• [EXERCISE PROMPT]
Under this line is a listing; return exactly the lines starting at the one with "symbols in the symbol palette." and running down to the one with "area being leased.", and leave out its pictures.

• [INPUT]
=== Begin Enclosure ===
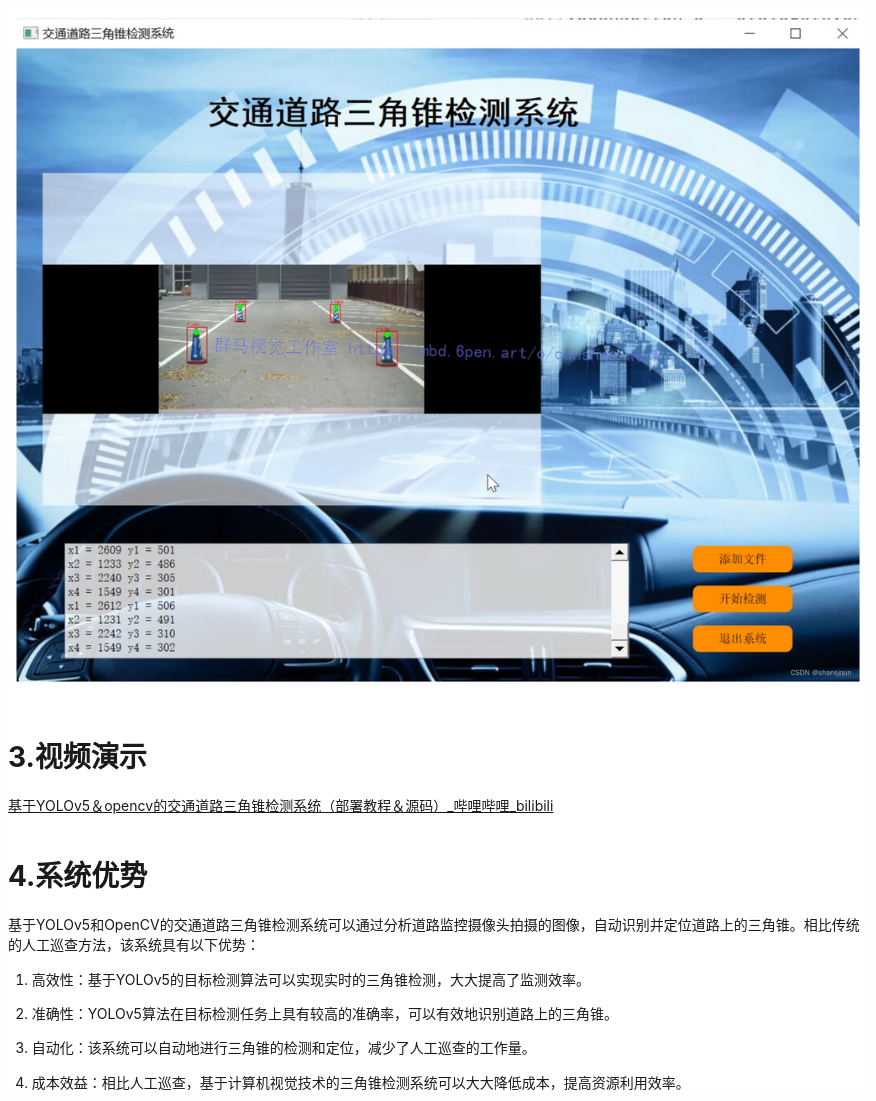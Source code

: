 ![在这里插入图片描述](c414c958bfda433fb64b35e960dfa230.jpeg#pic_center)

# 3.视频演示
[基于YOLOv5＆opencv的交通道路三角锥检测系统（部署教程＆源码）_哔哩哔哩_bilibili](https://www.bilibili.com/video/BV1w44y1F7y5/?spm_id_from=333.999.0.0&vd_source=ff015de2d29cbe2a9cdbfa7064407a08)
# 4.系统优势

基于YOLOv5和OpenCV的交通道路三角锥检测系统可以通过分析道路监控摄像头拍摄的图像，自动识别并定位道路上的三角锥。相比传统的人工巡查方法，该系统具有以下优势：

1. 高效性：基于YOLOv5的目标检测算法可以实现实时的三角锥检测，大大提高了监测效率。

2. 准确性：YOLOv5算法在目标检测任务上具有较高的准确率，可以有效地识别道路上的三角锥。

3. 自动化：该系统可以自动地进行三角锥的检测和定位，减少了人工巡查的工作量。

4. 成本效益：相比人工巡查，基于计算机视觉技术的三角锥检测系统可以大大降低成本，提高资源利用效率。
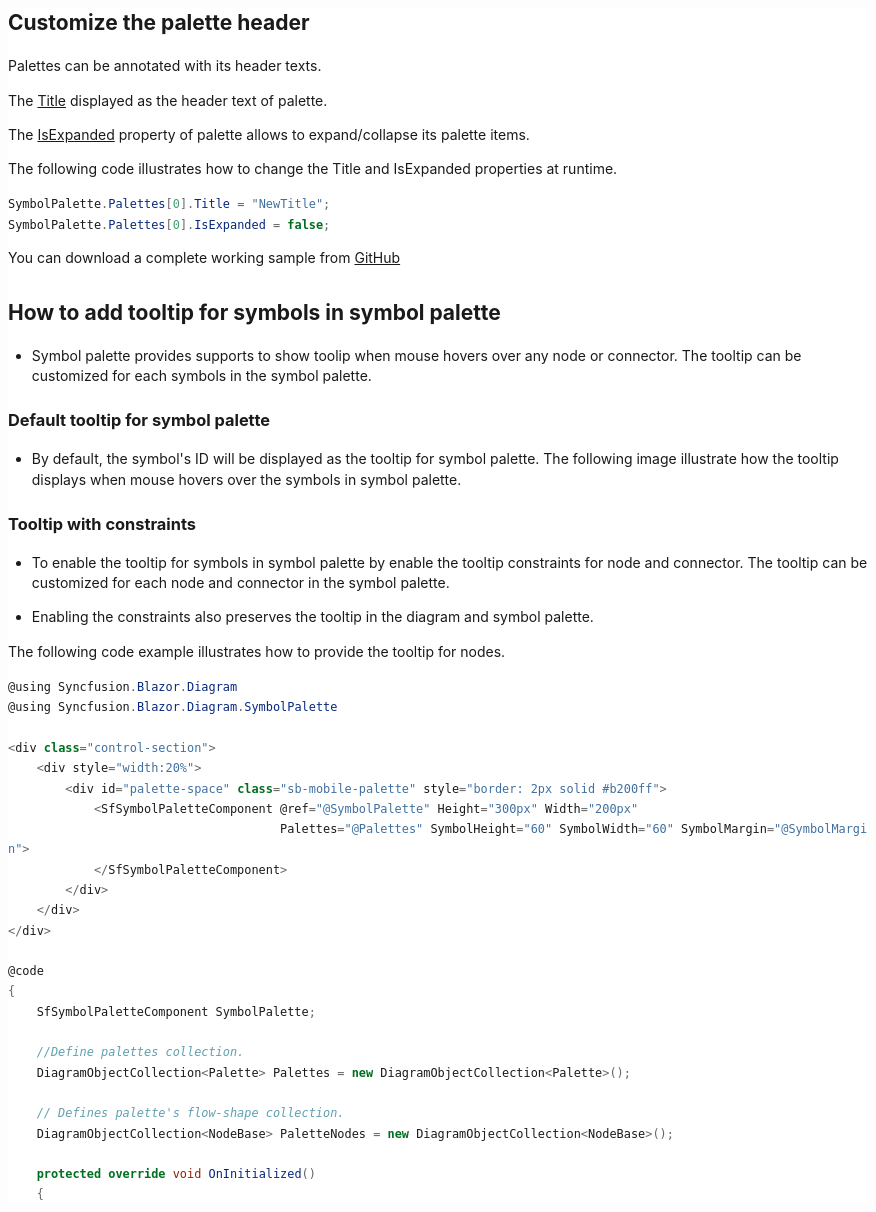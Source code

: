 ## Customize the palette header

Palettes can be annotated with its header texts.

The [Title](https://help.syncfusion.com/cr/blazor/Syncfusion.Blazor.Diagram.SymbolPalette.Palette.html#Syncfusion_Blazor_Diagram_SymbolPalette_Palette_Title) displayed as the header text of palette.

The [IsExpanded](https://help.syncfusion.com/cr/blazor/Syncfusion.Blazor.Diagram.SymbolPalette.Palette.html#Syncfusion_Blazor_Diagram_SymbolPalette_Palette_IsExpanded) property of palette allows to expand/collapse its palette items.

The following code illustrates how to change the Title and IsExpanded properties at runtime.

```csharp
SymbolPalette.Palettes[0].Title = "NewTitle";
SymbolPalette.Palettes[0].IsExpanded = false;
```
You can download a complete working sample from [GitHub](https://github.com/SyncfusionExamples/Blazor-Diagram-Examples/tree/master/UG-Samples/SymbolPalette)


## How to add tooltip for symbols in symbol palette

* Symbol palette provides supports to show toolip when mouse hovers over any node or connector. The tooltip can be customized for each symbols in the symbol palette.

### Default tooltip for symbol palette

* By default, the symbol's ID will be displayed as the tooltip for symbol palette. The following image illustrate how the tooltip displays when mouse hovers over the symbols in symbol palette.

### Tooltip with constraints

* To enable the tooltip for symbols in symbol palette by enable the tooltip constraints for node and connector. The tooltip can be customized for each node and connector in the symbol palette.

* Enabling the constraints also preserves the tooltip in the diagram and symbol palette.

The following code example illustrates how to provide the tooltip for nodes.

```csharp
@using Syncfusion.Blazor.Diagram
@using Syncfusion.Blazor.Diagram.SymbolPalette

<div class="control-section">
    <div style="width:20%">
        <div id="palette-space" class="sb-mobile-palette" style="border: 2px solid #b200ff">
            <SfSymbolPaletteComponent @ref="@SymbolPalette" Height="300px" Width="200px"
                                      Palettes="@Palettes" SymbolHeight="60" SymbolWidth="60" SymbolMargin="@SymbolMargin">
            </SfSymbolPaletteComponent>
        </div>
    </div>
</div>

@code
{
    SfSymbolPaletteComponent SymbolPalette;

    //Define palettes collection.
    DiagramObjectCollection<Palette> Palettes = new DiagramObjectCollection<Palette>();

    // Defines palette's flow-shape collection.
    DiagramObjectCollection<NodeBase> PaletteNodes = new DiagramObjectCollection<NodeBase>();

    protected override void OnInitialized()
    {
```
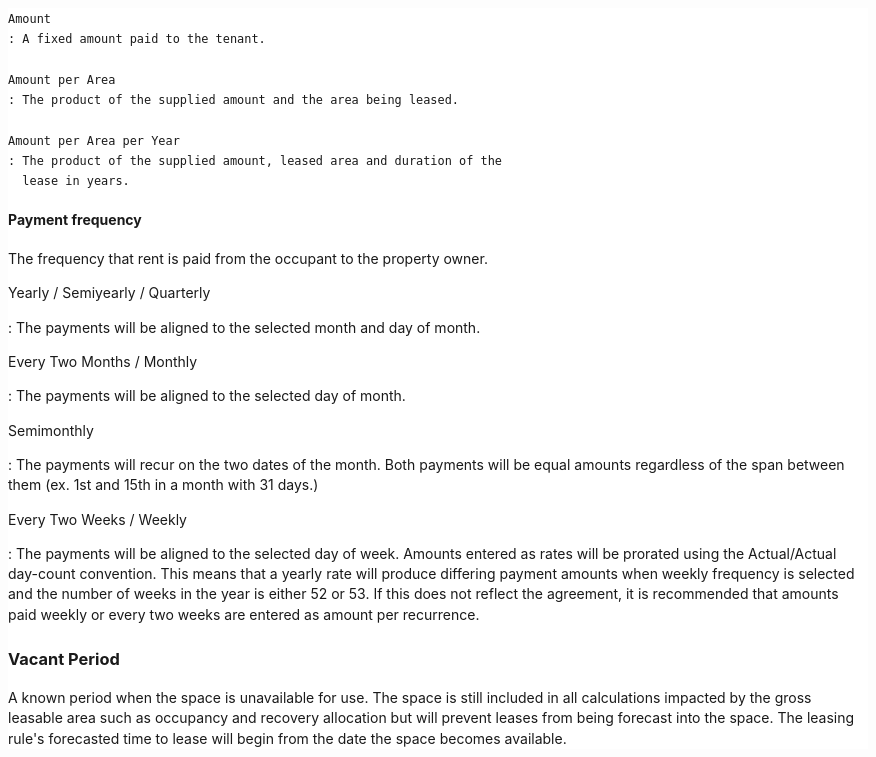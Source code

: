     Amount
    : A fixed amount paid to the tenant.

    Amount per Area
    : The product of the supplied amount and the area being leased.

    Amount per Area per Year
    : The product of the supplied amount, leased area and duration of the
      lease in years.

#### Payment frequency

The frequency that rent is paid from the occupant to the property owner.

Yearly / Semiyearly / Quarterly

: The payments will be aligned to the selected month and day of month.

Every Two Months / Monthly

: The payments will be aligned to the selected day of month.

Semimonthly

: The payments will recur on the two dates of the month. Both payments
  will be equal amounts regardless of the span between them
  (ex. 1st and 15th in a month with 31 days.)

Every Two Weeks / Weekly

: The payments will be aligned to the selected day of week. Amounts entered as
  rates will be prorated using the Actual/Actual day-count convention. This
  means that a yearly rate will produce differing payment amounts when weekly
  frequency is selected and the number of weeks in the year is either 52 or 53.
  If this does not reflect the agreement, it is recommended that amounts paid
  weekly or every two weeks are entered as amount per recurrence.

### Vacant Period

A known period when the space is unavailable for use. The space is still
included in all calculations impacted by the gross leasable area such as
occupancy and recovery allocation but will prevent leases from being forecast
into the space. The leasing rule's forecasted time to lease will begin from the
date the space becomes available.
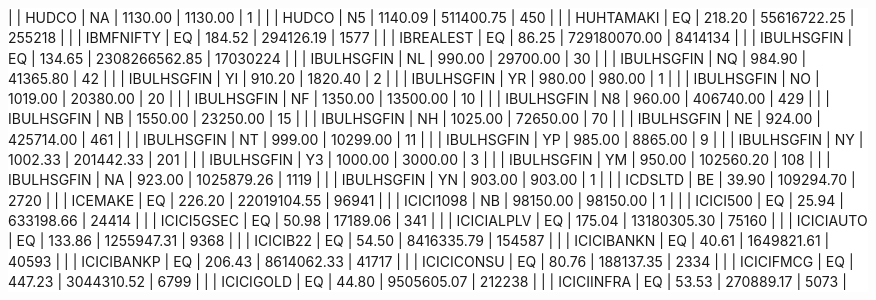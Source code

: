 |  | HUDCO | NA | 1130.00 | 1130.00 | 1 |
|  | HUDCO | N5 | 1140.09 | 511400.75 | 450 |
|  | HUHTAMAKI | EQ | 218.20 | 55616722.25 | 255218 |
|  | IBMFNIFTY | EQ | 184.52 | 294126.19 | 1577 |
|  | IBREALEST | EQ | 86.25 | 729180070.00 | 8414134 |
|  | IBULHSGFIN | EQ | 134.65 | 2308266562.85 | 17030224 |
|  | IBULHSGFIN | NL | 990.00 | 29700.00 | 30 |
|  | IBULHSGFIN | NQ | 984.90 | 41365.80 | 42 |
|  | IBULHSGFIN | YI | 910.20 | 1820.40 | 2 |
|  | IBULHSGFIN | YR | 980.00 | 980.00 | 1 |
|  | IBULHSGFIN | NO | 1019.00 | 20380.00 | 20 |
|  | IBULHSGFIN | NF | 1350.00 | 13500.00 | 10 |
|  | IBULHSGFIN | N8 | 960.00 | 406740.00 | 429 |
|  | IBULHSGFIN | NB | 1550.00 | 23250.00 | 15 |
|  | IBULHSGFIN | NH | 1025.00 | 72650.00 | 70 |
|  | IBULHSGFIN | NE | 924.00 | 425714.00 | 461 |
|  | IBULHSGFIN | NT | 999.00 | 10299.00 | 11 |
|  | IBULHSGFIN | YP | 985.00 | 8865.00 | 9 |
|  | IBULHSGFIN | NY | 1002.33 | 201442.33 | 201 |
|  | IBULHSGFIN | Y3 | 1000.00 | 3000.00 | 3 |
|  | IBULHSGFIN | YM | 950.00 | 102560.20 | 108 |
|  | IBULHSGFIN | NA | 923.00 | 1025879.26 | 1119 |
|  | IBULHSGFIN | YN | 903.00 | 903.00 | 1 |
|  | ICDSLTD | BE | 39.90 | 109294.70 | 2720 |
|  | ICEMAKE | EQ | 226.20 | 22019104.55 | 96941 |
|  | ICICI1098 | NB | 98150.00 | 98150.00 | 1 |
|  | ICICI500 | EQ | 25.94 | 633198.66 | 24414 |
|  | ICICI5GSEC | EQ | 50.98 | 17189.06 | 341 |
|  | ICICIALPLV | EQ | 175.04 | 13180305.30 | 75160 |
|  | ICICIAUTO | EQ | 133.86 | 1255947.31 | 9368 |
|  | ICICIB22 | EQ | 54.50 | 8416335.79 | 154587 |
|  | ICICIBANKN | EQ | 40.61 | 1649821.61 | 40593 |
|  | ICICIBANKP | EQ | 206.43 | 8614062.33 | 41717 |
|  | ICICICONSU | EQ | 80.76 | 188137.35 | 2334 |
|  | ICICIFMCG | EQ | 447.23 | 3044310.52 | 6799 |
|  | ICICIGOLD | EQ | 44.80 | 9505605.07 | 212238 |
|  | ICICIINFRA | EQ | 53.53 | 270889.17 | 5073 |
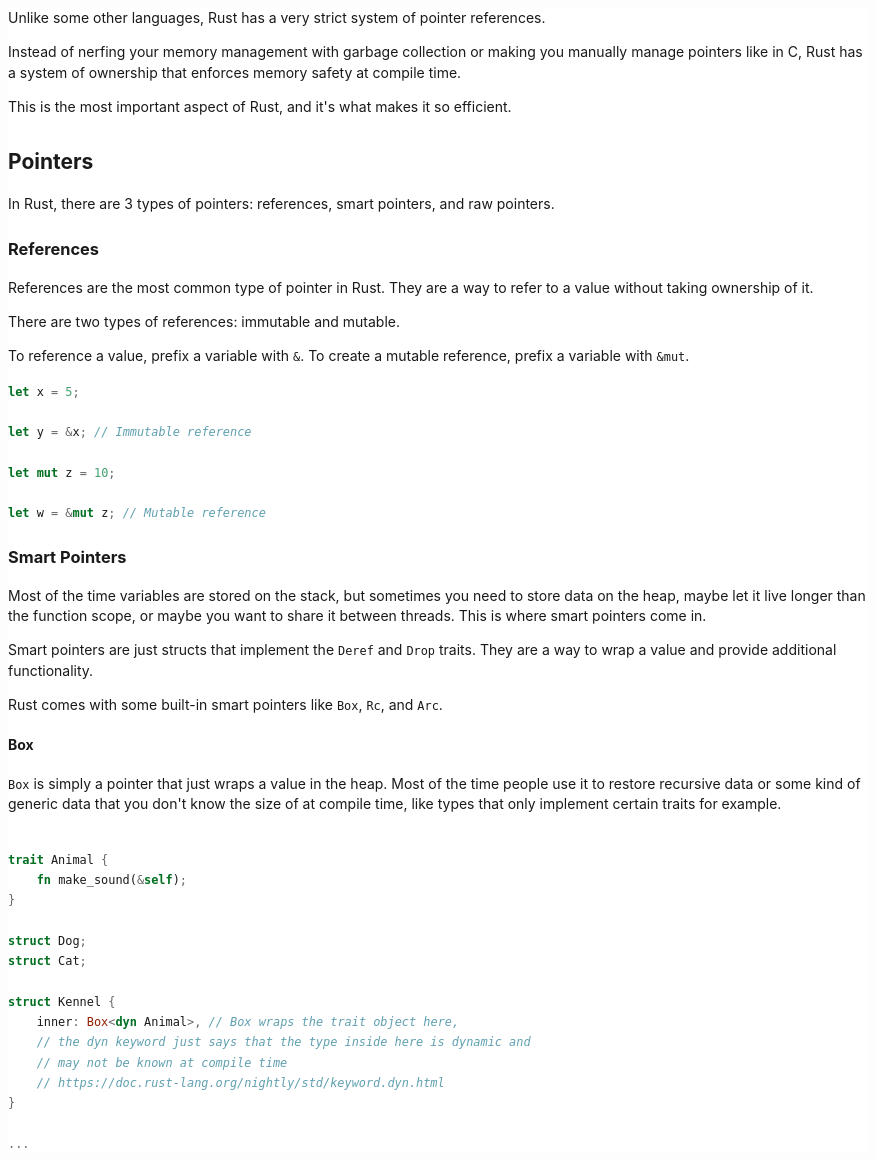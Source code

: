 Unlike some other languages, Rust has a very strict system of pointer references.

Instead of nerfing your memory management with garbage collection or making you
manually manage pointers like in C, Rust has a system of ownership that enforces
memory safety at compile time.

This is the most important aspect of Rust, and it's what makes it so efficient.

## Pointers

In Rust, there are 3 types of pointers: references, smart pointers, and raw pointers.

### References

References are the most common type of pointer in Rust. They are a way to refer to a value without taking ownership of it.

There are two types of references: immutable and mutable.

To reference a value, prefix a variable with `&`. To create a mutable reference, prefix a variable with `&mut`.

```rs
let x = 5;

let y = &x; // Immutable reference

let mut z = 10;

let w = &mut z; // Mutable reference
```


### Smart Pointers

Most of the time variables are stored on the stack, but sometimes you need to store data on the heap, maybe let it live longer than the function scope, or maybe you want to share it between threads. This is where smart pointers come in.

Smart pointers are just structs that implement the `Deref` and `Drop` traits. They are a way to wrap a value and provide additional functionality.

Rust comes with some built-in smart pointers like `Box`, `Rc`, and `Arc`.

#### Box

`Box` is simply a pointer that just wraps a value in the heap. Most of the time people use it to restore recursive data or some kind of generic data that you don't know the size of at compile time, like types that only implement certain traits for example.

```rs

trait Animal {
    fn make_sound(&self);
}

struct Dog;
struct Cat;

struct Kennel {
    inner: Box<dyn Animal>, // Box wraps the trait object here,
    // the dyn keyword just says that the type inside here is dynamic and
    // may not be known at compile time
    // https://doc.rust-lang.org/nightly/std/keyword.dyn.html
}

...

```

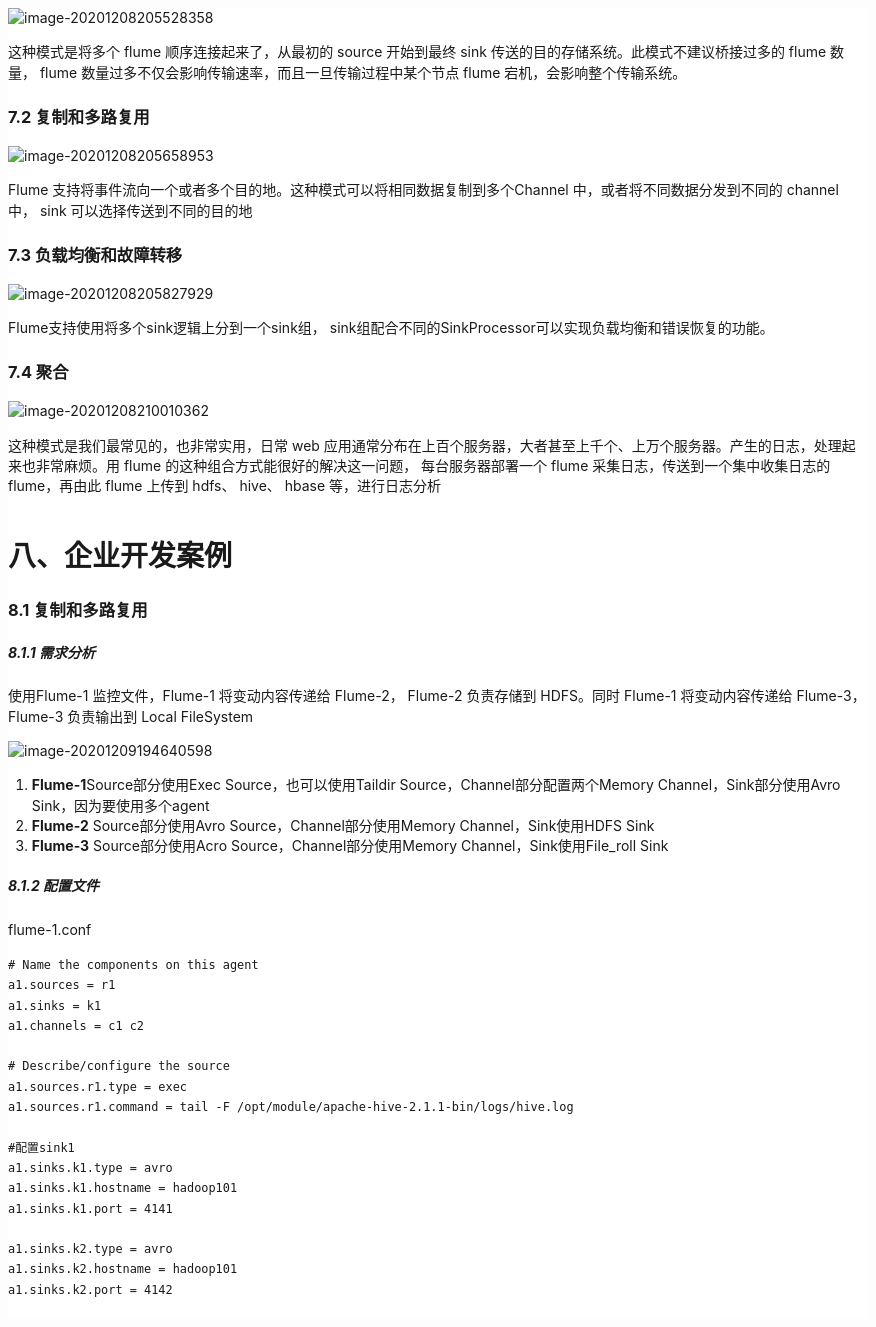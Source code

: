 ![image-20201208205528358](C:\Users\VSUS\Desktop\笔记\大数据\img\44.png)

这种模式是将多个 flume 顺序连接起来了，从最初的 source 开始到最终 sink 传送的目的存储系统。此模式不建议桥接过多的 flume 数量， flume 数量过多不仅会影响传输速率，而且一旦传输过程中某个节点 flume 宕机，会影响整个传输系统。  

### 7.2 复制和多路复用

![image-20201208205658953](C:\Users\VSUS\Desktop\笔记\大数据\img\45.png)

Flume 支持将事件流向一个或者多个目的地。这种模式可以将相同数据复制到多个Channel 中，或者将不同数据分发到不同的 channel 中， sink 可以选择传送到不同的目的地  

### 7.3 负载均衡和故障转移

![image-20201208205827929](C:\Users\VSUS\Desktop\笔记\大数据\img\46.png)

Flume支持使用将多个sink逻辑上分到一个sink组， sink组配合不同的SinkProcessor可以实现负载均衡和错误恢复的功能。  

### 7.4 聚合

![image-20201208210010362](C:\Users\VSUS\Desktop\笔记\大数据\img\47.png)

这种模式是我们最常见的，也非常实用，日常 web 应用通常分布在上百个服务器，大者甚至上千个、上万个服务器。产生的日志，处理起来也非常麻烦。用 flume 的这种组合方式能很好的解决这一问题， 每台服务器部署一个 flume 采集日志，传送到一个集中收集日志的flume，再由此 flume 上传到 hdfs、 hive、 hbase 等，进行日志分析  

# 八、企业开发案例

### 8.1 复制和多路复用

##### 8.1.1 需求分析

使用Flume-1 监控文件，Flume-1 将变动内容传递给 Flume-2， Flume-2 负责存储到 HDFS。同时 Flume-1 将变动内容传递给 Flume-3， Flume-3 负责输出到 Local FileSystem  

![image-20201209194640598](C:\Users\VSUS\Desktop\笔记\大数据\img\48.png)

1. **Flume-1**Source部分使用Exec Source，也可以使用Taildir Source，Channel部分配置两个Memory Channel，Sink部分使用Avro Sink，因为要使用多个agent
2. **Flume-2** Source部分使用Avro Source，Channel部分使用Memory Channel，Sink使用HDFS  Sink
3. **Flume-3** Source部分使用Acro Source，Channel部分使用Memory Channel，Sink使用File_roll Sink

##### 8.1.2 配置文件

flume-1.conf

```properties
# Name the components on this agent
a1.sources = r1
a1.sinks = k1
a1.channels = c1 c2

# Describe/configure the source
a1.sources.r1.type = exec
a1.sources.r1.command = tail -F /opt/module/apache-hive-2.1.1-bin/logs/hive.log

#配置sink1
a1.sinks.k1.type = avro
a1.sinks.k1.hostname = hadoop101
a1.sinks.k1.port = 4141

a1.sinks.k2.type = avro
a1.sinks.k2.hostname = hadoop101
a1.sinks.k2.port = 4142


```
=== End Enclosure ===
• [ANSWER BOX]
* Symbol palette provides supports to show toolip when mouse hovers over any node or connector. The tooltip can be customized for each symbols in the symbol palette.

### Default tooltip for symbol palette

* By default, the symbol's ID will be displayed as the tooltip for symbol palette. The following image illustrate how the tooltip displays when mouse hovers over the symbols in symbol palette.

### Tooltip with constraints

* To enable the tooltip for symbols in symbol palette by enable the tooltip constraints for node and connector. The tooltip can be customized for each node and connector in the symbol palette.

* Enabling the constraints also preserves the tooltip in the diagram and symbol palette.

The following code example illustrates how to provide the tooltip for nodes.

```csharp
@using Syncfusion.Blazor.Diagram
@using Syncfusion.Blazor.Diagram.SymbolPalette

<div class="control-section">
    <div style="width:20%">
        <div id="palette-space" class="sb-mobile-palette" style="border: 2px solid #b200ff">
            <SfSymbolPaletteComponent @ref="@SymbolPalette" Height="300px" Width="200px"
                                      Palettes="@Palettes" SymbolHeight="60" SymbolWidth="60" SymbolMargin="@SymbolMargin">
            </SfSymbolPaletteComponent>
        </div>
    </div>
</div>

@code
{
    SfSymbolPaletteComponent SymbolPalette;

    //Define palettes collection.
    DiagramObjectCollection<Palette> Palettes = new DiagramObjectCollection<Palette>();

    // Defines palette's flow-shape collection.
    DiagramObjectCollection<NodeBase> PaletteNodes = new DiagramObjectCollection<NodeBase>();

    protected override void OnInitialized()
    {
```
Source code

:     Amount
    : A fixed amount paid to the tenant.

    Amount per Area
    : The product of the supplied amount and the area being leased.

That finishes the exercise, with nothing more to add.